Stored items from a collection
Content starts

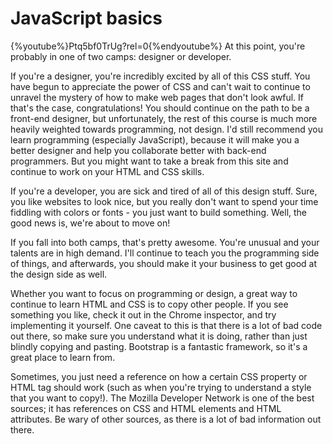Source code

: # JavaScript basics

{%youtube%}Ptq5bf0TrUg?rel=0{%endyoutube%}
At this point, you're probably in one of two camps: designer or developer.

If you're a designer, you're incredibly excited by all of this CSS stuff. You have begun to appreciate the power of CSS and can't wait to continue to unravel the mystery of how to make web pages that don't look awful. If that's the case, congratulations! You should continue on the path to be a front-end designer, but unfortunately, the rest of this course is much more heavily weighted towards programming, not design. I'd still recommend you learn programming (especially JavaScript), because it will make you a better designer and help you collaborate better with back-end programmers. But you might want to take a break from this site and continue to work on your HTML and CSS skills.

If you're a developer, you are sick and tired of all of this design stuff. Sure, you like websites to look nice, but you really don't want to spend your time fiddling with colors or fonts - you just want to build something. Well, the good news is, we're about to move on!

If you fall into both camps, that's pretty awesome. You're unusual and your talents are in high demand. I'll continue to teach you the programming side of things, and afterwards, you should make it your business to get good at the design side as well.

Whether you want to focus on programming or design, a great way to continue to learn HTML and CSS is to copy other people. If you see something you like, check it out in the Chrome inspector, and try implementing it yourself. One caveat to this is that there is a lot of bad code out there, so make sure you understand what it is doing, rather than just blindly copying and pasting. Bootstrap is a fantastic framework, so it's a great place to learn from.

Sometimes, you just need a reference on how a certain CSS property or HTML tag should work (such as when you're trying to understand a style that you want to copy!). The Mozilla Developer Network is one of the best sources; it has references on CSS and HTML elements and HTML attributes. Be wary of other sources, as there is a lot of bad information out there.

Content ends

» **What to produce**
Quote every entry exactly, with the pictures omitted.

» **Exercise response**
Source code

: # JavaScript basics

{%youtube%}Ptq5bf0TrUg?rel=0{%endyoutube%}
At this point, you're probably in one of two camps: designer or developer.

If you're a designer, you're incredibly excited by all of this CSS stuff. You have begun to appreciate the power of CSS and can't wait to continue to unravel the mystery of how to make web pages that don't look awful. If that's the case, congratulations! You should continue on the path to be a front-end designer, but unfortunately, the rest of this course is much more heavily weighted towards programming, not design. I'd still recommend you learn programming (especially JavaScript), because it will make you a better designer and help you collaborate better with back-end programmers. But you might want to take a break from this site and continue to work on your HTML and CSS skills.

If you're a developer, you are sick and tired of all of this design stuff. Sure, you like websites to look nice, but you really don't want to spend your time fiddling with colors or fonts - you just want to build something. Well, the good news is, we're about to move on!

If you fall into both camps, that's pretty awesome. You're unusual and your talents are in high demand. I'll continue to teach you the programming side of things, and afterwards, you should make it your business to get good at the design side as well.

Whether you want to focus on programming or design, a great way to continue to learn HTML and CSS is to copy other people. If you see something you like, check it out in the Chrome inspector, and try implementing it yourself. One caveat to this is that there is a lot of bad code out there, so make sure you understand what it is doing, rather than just blindly copying and pasting. Bootstrap is a fantastic framework, so it's a great place to learn from.

Sometimes, you just need a reference on how a certain CSS property or HTML tag should work (such as when you're trying to understand a style that you want to copy!). The Mozilla Developer Network is one of the best sources; it has references on CSS and HTML elements and HTML attributes. Be wary of other sources, as there is a lot of bad information out there.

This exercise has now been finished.